++++ Extracted information ++++

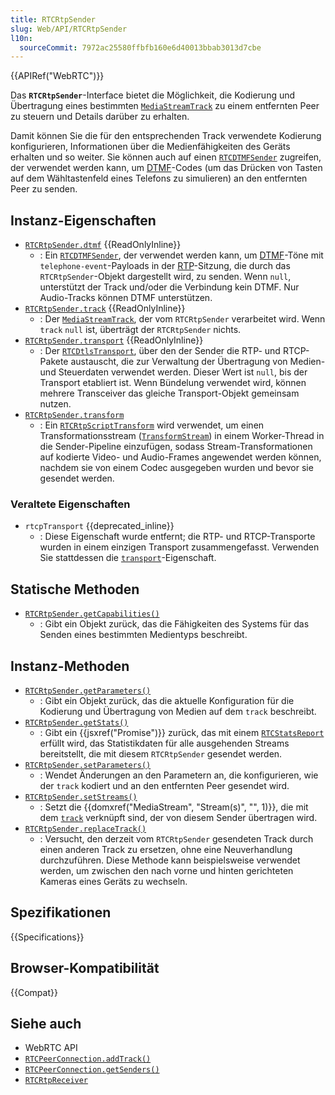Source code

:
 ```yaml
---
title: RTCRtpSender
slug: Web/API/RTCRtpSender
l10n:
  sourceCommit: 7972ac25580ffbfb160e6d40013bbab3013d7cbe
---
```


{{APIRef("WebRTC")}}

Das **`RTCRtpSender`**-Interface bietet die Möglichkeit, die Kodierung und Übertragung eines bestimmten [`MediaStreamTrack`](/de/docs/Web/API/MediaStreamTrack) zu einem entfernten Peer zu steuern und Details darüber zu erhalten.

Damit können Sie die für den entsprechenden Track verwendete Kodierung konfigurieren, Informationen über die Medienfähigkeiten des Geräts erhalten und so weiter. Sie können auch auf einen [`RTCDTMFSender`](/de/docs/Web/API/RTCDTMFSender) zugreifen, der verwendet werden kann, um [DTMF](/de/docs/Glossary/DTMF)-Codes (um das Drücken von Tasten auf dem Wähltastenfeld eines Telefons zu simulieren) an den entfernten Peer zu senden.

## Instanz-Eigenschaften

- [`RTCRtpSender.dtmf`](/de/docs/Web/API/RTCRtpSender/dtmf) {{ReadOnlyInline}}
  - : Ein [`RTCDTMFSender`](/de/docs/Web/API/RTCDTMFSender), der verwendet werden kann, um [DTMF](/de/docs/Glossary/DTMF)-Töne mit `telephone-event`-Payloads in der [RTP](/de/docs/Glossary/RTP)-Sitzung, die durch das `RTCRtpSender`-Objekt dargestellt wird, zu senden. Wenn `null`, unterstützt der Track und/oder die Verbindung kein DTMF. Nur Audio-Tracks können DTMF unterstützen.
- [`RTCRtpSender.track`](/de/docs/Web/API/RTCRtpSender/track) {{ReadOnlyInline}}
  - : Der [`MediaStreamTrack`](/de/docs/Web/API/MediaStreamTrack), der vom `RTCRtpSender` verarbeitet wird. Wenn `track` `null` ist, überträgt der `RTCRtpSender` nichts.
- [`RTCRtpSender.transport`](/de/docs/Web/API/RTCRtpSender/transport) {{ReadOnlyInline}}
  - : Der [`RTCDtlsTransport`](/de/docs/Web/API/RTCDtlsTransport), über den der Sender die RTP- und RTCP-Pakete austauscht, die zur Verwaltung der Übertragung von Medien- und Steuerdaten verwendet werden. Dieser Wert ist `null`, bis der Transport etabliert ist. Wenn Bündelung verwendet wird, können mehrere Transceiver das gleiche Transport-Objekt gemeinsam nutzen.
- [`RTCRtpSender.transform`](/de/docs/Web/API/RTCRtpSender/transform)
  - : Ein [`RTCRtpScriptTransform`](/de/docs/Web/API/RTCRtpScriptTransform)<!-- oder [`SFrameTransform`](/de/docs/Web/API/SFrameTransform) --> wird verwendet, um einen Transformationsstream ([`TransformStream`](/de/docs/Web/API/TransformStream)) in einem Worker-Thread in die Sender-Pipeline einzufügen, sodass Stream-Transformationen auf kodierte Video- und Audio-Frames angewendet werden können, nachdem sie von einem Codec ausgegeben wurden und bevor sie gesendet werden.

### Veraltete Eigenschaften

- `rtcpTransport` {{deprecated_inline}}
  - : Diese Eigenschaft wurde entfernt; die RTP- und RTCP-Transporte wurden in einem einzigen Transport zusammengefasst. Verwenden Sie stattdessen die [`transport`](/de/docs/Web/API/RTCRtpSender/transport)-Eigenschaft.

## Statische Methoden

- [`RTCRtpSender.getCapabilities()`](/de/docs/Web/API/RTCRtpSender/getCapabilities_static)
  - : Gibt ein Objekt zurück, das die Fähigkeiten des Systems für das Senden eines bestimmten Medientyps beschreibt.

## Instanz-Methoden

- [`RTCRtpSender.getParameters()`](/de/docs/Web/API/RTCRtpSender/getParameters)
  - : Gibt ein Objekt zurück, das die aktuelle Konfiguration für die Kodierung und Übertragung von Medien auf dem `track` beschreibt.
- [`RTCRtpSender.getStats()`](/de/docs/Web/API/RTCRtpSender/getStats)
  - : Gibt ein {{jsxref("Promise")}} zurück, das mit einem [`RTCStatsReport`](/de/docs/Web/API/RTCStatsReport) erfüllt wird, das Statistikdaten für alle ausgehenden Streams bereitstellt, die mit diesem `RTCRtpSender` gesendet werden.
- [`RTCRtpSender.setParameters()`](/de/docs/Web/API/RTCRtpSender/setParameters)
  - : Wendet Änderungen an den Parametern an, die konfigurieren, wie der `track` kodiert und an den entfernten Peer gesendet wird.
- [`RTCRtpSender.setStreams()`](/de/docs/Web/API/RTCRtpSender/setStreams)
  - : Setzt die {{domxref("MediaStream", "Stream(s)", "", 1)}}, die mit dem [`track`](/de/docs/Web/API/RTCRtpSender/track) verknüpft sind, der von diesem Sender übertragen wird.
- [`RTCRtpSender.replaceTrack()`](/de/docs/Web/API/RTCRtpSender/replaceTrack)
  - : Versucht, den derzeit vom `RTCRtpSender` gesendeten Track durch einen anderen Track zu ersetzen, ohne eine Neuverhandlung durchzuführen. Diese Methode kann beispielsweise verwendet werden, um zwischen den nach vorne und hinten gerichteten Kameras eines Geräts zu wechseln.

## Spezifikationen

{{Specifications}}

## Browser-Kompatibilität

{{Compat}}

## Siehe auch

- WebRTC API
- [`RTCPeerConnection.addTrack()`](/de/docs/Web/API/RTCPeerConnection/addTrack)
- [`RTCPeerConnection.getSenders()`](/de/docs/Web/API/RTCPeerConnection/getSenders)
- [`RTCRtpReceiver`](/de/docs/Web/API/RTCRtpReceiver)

++++

Problem requirements:
Count every line of the listing that includes the word "Gibt", then give that count and no other words.

Solution to this exercise:
3